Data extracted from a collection

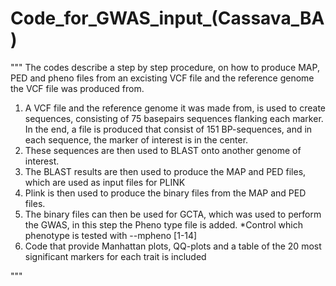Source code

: # Code_for_GWAS_input_(Cassava_BA)

"""
The codes describe a step by step procedure, on how to produce MAP, PED and pheno files from an excisting VCF file and the reference genome the VCF file was produced from. 

1. A VCF file and the reference genome it was made from, is used to create sequences, consisting of 75 basepairs sequences flanking each marker. In the end, a file is produced that consist of 151 BP-sequences, and in each sequence, the marker of interest is in the center. 
2. These sequences are then used to BLAST onto another genome of interest. 
3. The BLAST results are then used to produce the MAP and PED files, which are used as input files for PLINK 
4. Plink is then used to produce the binary files from the MAP and PED files. 
5. The binary files can then be used for GCTA, which was used to perform the GWAS, in this step the Pheno type file is added. *Control which phenotype is tested with --mpheno [1-14]
6. Code that provide Manhattan plots, QQ-plots and a table of the 20 most significant markers for each trait is included 


"""
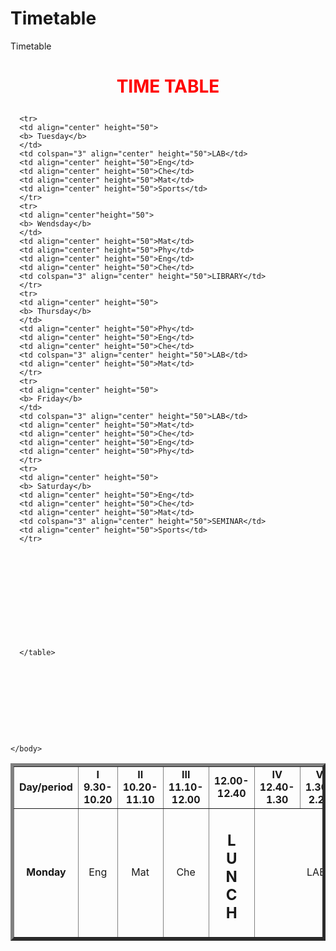 # Timetable
Timetable
<!DOCTYPE html>
  <html>
   <body>
     <center><h1> <p style="color:red">TIME TABLE </h1></center>
      <table border="5" cellspacing="0" align="center">
      <!--<caption>Time Table</caption> -->
       <tr>
       <td align="center" height="50" width="100">
       <b>Day/period </b>
       </td>
       <td align="center" height="50" width="100">
       <b>I<br>9.30-10.20</b>
       <td align="center" height="50" width="100">
       <b>II<br>10.20-11.10</b>
       </td>
       <td align="center" height="50" width="100">
       <b>III<br>11.10-12.00</b>
       </td>
       <td align="center" height="50" width="100">
       <b>12.00-12.40</b>
       </td>
       <td align="center" height="50" width="100">
       <b>IV<br>12.40-1.30</b>
       </td>
       <td align="center" height="50" width="100">
       <b>V<br>1.30-2.20</b>
       </td>
       <td align="center" height="50" width="100">
       <b>VI<br>2.20-3.10</b>
       </td>
       <td align="center" height="50" width="100">
       <b>VII<br>3.10-4.00</b>
       </td>
       <tr>
      <td align="center" height="50">
      <b> Monday</b></td>
      <td align="center" height="50">Eng</td>
      <td align="center" height="50">Mat</td>
      <td align="center" height="50">Che</td>
      <td rowspan="6" align="center" height="50">
      <h2>L<br>U<br>N<br>C<br>H</h2>
      </td>
      <td colspan="3" align="center" height="50">LAB</td>
      <td align="center" height="50">Phy</td>
      </tr>
      
      <tr>
      <td align="center" height="50">
      <b> Tuesday</b>
      </td>
      <td colspan="3" align="center" height="50">LAB</td>
      <td align="center" height="50">Eng</td>
      <td align="center" height="50">Che</td>
      <td align="center" height="50">Mat</td>
      <td align="center" height="50">Sports</td>
      </tr>
      <tr>
      <td align="center"height="50">
      <b> Wendsday</b>
      </td>
      <td align="center" height="50">Mat</td>
      <td align="center" height="50">Phy</td>
      <td align="center" height="50">Eng</td>
      <td align="center" height="50">Che</td>
      <td colspan="3" align="center" height="50">LIBRARY</td>
      </tr>
      <tr>
      <td align="center" height="50">
      <b> Thursday</b>
      </td>
      <td align="center" height="50">Phy</td>
      <td align="center" height="50">Eng</td>
      <td align="center" height="50">Che</td>
      <td colspan="3" align="center" height="50">LAB</td>
      <td align="center" height="50">Mat</td>
      </tr>
      <tr>
      <td align="center" height="50">
      <b> Friday</b>
      </td>
      <td colspan="3" align="center" height="50">LAB</td>
      <td align="center" height="50">Mat</td>
      <td align="center" height="50">Che</td>
      <td align="center" height="50">Eng</td>
      <td align="center" height="50">Phy</td>
      </tr>
      <tr>
      <td align="center" height="50">
      <b> Saturday</b>
      <td align="center" height="50">Eng</td>
      <td align="center" height="50">Che</td>
      <td align="center" height="50">Mat</td>
      <td colspan="3" align="center" height="50">SEMINAR</td>
      <td align="center" height="50">Sports</td>
      </tr>
    

      

      
      

      




      </table>
      
      
      




       

      
    </body>
  </html>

--- What is needed ---
Skipping any pictures, copy the entries exactly as they appear.

--- Task output ---
Source code

: # Code_for_GWAS_input_(Cassava_BA)

"""
The codes describe a step by step procedure, on how to produce MAP, PED and pheno files from an excisting VCF file and the reference genome the VCF file was produced from. 

1. A VCF file and the reference genome it was made from, is used to create sequences, consisting of 75 basepairs sequences flanking each marker. In the end, a file is produced that consist of 151 BP-sequences, and in each sequence, the marker of interest is in the center. 
2. These sequences are then used to BLAST onto another genome of interest. 
3. The BLAST results are then used to produce the MAP and PED files, which are used as input files for PLINK 
4. Plink is then used to produce the binary files from the MAP and PED files. 
5. The binary files can then be used for GCTA, which was used to perform the GWAS, in this step the Pheno type file is added. *Control which phenotype is tested with --mpheno [1-14]
6. Code that provide Manhattan plots, QQ-plots and a table of the 20 most significant markers for each trait is included 


"""
 # Timetable
Timetable
<!DOCTYPE html>
  <html>
   <body>
     <center><h1> <p style="color:red">TIME TABLE </h1></center>
      <table border="5" cellspacing="0" align="center">
      <!--<caption>Time Table</caption> -->
       <tr>
       <td align="center" height="50" width="100">
       <b>Day/period </b>
       </td>
       <td align="center" height="50" width="100">
       <b>I<br>9.30-10.20</b>
       <td align="center" height="50" width="100">
       <b>II<br>10.20-11.10</b>
       </td>
       <td align="center" height="50" width="100">
       <b>III<br>11.10-12.00</b>
       </td>
       <td align="center" height="50" width="100">
       <b>12.00-12.40</b>
       </td>
       <td align="center" height="50" width="100">
       <b>IV<br>12.40-1.30</b>
       </td>
       <td align="center" height="50" width="100">
       <b>V<br>1.30-2.20</b>
       </td>
       <td align="center" height="50" width="100">
       <b>VI<br>2.20-3.10</b>
       </td>
       <td align="center" height="50" width="100">
       <b>VII<br>3.10-4.00</b>
       </td>
       <tr>
      <td align="center" height="50">
      <b> Monday</b></td>
      <td align="center" height="50">Eng</td>
      <td align="center" height="50">Mat</td>
      <td align="center" height="50">Che</td>
      <td rowspan="6" align="center" height="50">
      <h2>L<br>U<br>N<br>C<br>H</h2>
      </td>
      <td colspan="3" align="center" height="50">LAB</td>
      <td align="center" height="50">Phy</td>
      </tr>
      
      <tr>
      <td align="center" height="50">
      <b> Tuesday</b>
      </td>
      <td colspan="3" align="center" height="50">LAB</td>
      <td align="center" height="50">Eng</td>
      <td align="center" height="50">Che</td>
      <td align="center" height="50">Mat</td>
      <td align="center" height="50">Sports</td>
      </tr>
      <tr>
      <td align="center"height="50">
      <b> Wendsday</b>
      </td>
      <td align="center" height="50">Mat</td>
      <td align="center" height="50">Phy</td>
      <td align="center" height="50">Eng</td>
      <td align="center" height="50">Che</td>
      <td colspan="3" align="center" height="50">LIBRARY</td>
      </tr>
      <tr>
      <td align="center" height="50">
      <b> Thursday</b>
      </td>
      <td align="center" height="50">Phy</td>
      <td align="center" height="50">Eng</td>
      <td align="center" height="50">Che</td>
      <td colspan="3" align="center" height="50">LAB</td>
      <td align="center" height="50">Mat</td>
      </tr>
      <tr>
      <td align="center" height="50">
      <b> Friday</b>
      </td>
      <td colspan="3" align="center" height="50">LAB</td>
      <td align="center" height="50">Mat</td>
      <td align="center" height="50">Che</td>
      <td align="center" height="50">Eng</td>
      <td align="center" height="50">Phy</td>
      </tr>
      <tr>
      <td align="center" height="50">
      <b> Saturday</b>
      <td align="center" height="50">Eng</td>
      <td align="center" height="50">Che</td>
      <td align="center" height="50">Mat</td>
      <td colspan="3" align="center" height="50">SEMINAR</td>
      <td align="center" height="50">Sports</td>
      </tr>
    

      

      
      

      




      </table>
      
      
      




       

      
    </body>
  </html>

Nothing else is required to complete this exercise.